RE: Discuss on inband dedup implement (Original "strange data backref offset")

Qu Wenruo Tue, 21 Jul 2015 18:50:42 -0700

Change subject to reflect the core of the conversation.


Zygo Blaxell wrote on 2015/07/21 18:14 -0400:

On Tue, Jul 21, 2015 at 02:52:38PM +0800, Qu Wenruo wrote:

Zygo Blaxell wrote on 2015/07/21 00:55 -0400:

An in-band dedup can avoid some of these problems, especially if it
intercepts writes before they make it to disk.  There is no need for
complicated on-disk-extent-splitting algorithms if we can avoid writing
extents that needed to be split in the first place.

Yes, that would be best, but it can get very tricky when things comes to
detail.

For example, if inband dedup finds the write is duplicated with one page
that is already written into disk, what it should do?


Replace all the duplicate blocks with refs to existing data on disk
(making partial references to existing extents) and write the rest to
disk the usual way.  I think that's what you're already doing.  ;)

Yes, completely what am I doing.
And it would be quite soon to see the first version patchset. :)


In my dedup I divide extent match candidates into "perfect" and
"imperfect" cases.  A perfect match has the boundaries of duplicate and
unique block sequences aligned to the boundaries of the extents, so no
extent splitting is required and no waste accumulates.  An imperfect match
requires splitting one or more extents in order to create perfect matches.

It's reasonable to run dedup in a mode where imperfect matches are
disabled, so only perfect matches are used for dedup.  This still gets
a lot of duplicated data, it doesn't waste space, and it's _much_ faster
when the data includes a lot of big uncompressed extents.  It works well
on a development machine with lots of similar source trees checked out,
or many chroot build environments populated with similar binaries.
Unfortunately it doesn't work at all when there are big defragmented
VM images with copies of filesystem files.  Sometimes this tradeoff is
worth it, sometimes it's not.  It depends on the data and it's just
one if statement to turn it on or off.

It's also possible to operate in a mode where the distinction between
perfect and imperfect matches is ignored.  This is also fast but it
wastes space.  How much space is wasted depends on the writing pattern
on the disk.  It doesn't seem to waste more space than btrfs already
does when random writes occur over a large contiguous extent--and if
that problem can be solved, it can be solved for deup the same way.

The already on disk one maybe written by old kernels without inband dedup
support.


I don't think it matters if the blocks were written with or without
dedup support before (I've never had to make that distinction in code).
If there is a persistent hash table then that table might be missing data
from an old kernel, but if we're just hashing blocks as they appear in
RAM then no kernel other than the currently running one matters.
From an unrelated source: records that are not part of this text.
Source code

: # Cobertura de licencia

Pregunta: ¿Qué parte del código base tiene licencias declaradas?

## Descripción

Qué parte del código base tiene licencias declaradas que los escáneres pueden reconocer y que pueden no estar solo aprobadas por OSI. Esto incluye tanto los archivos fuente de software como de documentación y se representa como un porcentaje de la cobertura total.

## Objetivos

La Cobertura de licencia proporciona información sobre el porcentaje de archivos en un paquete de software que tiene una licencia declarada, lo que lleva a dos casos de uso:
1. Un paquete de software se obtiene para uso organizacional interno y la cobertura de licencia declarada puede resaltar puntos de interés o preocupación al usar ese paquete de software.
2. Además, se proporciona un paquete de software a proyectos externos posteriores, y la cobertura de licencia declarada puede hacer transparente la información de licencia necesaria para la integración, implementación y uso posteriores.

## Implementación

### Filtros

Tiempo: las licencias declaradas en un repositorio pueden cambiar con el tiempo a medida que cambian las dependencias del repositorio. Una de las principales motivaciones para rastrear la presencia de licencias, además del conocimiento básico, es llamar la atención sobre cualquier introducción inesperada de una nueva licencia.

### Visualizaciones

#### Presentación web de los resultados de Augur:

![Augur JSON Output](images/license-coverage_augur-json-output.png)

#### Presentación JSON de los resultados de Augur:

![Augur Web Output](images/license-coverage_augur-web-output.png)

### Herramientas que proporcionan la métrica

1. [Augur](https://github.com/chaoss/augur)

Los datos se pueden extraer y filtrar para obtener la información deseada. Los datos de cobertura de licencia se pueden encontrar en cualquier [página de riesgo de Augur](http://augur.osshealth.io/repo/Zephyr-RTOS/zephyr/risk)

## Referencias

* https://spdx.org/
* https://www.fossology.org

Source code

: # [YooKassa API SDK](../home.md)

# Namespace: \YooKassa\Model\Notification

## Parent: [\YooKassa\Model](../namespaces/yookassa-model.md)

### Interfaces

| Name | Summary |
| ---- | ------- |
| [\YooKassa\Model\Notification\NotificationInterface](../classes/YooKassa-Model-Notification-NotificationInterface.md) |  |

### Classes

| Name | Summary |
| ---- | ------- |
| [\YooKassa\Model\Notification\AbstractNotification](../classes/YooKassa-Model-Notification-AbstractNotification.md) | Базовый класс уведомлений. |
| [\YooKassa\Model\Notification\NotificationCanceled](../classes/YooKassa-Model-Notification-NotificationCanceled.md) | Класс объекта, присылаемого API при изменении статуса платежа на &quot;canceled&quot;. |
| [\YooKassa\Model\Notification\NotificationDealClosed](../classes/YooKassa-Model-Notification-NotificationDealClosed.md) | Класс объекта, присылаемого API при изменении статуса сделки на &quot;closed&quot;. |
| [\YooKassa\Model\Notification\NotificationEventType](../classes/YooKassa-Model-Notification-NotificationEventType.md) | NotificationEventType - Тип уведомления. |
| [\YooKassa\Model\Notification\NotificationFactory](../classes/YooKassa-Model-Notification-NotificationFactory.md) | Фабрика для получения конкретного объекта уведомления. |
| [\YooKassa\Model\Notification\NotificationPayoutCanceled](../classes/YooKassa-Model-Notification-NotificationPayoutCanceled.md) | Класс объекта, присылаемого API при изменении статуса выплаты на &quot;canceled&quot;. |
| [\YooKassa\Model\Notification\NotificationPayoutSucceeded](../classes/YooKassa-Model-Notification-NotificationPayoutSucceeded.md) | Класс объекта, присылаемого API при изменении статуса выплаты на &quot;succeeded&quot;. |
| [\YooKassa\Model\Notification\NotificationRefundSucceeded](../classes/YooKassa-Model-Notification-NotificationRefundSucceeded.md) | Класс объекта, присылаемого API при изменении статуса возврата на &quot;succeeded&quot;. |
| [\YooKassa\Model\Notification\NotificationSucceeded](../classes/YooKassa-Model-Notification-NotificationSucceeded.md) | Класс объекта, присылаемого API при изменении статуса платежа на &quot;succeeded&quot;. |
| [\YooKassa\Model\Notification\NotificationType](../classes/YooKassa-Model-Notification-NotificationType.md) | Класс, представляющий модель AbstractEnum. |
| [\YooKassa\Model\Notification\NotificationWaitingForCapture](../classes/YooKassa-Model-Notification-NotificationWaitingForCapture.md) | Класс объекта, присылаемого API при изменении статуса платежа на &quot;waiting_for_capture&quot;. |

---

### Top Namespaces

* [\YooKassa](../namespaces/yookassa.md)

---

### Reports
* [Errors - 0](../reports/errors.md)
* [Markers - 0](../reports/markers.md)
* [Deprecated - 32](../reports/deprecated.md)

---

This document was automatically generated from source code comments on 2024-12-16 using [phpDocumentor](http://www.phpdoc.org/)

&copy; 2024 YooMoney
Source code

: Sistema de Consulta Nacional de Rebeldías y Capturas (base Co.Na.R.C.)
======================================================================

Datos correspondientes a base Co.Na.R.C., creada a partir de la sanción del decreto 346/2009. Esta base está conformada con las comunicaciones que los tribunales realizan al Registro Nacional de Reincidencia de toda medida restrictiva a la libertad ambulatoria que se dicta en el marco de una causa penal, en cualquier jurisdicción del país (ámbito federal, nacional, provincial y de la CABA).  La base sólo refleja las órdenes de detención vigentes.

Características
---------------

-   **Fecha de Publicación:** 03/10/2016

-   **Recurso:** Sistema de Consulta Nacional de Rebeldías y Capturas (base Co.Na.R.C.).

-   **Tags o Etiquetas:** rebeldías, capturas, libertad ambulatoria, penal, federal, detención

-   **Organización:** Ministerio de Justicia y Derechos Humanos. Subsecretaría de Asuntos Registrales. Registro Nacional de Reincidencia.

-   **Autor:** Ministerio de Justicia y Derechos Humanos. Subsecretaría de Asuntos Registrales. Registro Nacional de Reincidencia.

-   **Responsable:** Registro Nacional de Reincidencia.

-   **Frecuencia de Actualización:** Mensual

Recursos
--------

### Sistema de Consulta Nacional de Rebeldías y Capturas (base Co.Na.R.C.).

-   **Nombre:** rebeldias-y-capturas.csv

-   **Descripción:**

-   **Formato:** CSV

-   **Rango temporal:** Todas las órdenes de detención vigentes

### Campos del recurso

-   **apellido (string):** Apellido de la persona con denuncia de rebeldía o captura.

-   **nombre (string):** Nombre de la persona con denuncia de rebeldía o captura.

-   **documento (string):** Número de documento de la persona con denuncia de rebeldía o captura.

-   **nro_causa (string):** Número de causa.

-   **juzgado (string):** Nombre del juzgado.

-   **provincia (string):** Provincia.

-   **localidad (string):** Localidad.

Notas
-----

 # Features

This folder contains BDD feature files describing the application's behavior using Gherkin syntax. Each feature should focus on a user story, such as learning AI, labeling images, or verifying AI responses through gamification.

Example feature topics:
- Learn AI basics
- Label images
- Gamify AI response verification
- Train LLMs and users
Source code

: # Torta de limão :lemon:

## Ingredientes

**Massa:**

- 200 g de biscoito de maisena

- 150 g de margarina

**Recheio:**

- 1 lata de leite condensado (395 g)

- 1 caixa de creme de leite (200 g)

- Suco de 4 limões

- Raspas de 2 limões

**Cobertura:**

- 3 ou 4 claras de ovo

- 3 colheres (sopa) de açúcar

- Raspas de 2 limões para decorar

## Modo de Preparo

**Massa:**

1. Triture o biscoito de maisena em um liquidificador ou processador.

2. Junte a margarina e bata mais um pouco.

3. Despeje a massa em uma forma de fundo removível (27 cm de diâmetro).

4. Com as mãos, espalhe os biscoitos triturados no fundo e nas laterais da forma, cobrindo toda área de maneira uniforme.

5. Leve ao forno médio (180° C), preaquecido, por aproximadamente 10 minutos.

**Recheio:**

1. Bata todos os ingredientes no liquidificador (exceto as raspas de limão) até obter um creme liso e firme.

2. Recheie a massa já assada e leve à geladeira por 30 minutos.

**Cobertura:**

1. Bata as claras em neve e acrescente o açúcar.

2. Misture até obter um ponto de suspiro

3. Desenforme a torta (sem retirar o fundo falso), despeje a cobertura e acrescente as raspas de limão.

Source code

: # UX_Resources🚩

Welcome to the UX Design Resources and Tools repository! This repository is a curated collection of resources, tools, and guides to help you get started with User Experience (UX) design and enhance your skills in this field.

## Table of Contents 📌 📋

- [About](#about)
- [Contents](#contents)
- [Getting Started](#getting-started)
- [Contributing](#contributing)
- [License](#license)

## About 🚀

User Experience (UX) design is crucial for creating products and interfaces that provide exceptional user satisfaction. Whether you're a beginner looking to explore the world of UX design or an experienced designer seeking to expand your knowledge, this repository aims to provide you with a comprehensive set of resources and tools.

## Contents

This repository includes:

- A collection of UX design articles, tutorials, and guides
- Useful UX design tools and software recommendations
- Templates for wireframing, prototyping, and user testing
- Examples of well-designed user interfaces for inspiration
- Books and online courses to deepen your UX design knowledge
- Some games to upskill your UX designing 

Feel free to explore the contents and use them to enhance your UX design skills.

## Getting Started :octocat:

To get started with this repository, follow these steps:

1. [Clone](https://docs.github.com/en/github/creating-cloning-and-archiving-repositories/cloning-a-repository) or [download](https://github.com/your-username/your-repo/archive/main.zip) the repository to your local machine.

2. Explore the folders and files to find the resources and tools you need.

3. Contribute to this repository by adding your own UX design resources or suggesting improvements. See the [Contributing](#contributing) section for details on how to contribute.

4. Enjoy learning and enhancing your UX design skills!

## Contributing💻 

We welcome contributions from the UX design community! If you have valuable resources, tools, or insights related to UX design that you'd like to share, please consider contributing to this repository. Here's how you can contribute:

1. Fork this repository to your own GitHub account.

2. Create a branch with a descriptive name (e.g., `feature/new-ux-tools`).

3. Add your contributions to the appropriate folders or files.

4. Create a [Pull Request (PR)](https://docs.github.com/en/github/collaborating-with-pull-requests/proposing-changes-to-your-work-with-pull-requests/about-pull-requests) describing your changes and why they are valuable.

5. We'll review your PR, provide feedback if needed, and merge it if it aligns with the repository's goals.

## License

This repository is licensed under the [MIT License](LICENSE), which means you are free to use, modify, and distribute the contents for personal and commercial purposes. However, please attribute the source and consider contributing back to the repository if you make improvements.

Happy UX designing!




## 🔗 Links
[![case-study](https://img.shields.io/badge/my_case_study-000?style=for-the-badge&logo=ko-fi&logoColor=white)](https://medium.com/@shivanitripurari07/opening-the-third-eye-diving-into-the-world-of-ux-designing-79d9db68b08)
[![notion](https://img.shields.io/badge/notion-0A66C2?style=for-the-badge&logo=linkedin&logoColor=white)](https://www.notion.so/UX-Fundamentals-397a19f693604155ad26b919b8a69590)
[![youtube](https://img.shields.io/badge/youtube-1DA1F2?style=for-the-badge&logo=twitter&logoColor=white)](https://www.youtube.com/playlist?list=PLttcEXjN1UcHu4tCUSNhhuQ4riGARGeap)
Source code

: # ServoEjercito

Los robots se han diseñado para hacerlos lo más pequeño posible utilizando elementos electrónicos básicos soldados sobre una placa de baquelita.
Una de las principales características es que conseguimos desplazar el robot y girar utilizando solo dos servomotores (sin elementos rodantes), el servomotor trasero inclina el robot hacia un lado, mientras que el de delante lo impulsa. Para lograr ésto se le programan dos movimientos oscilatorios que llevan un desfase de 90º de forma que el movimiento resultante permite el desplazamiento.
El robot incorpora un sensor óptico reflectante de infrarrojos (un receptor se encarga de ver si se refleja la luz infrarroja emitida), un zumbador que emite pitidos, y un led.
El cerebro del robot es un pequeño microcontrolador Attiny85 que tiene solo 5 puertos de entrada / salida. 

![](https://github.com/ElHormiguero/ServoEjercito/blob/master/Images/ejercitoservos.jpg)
I use a much smaller hash (40-50 bits, depending on the size of the
filesystem and expected duplicate rate) that is intentionally sized
to false-positive on about 0.1% of matching hashes--no more, no less.
The cost is having to read all possibly duplicate blocks to determine if
the data is really duplicate, and 0.1% of the time I get a false positive.
The benefit is that I can get more hash table coverage per unit of RAM,
so I can use a tiny machine to dedup a huge filesystem.

I tried to use CRC32 as hash other than SHA256, as it can reuse as checksum.

But I found things get tricky if I needs to compare page by page to
determine if they are really the same.
Which means you may start a lot of new read just to dedup one new write,
not only impact the performance but also make the original read routine to
be a mess.
And that's more harder than my previous expect when it comes to coding.


I looked at CRC32 because it would have been really nice to reuse the
existing checksums...but it's too small.  The maximum filesystem size for a
32-bit hash and a 0.1% FP rate is about 32MB.

So I choose SHA256 as that's will skip the hard to code compare parts.


There's already a read-and-compare in the extent-same ioctl.  :-/

Yes, but the extent same ioctl needs 2 inode. (one already provided byioctl system call)One for the source and one for the dest, which makes codes easy toimplement as we can just use VFS calls to read the needed pages.


But the problem is, for dedup, there is only hash <-> extent mapping.
We only know the corresponding bytenr of a hash, not a inode.

If even using the read-compare method, which means at write routine, wewill resuse read routine, causing more complicated read/write pathcombination to test, and later read routine change will be quite dirtyto avoid impact on write routine.

And what's worse is, an extent can be referred by several differentinodes, so even for the best case, we need to find an inode usingbackref and then use address space calls to read the neede pages.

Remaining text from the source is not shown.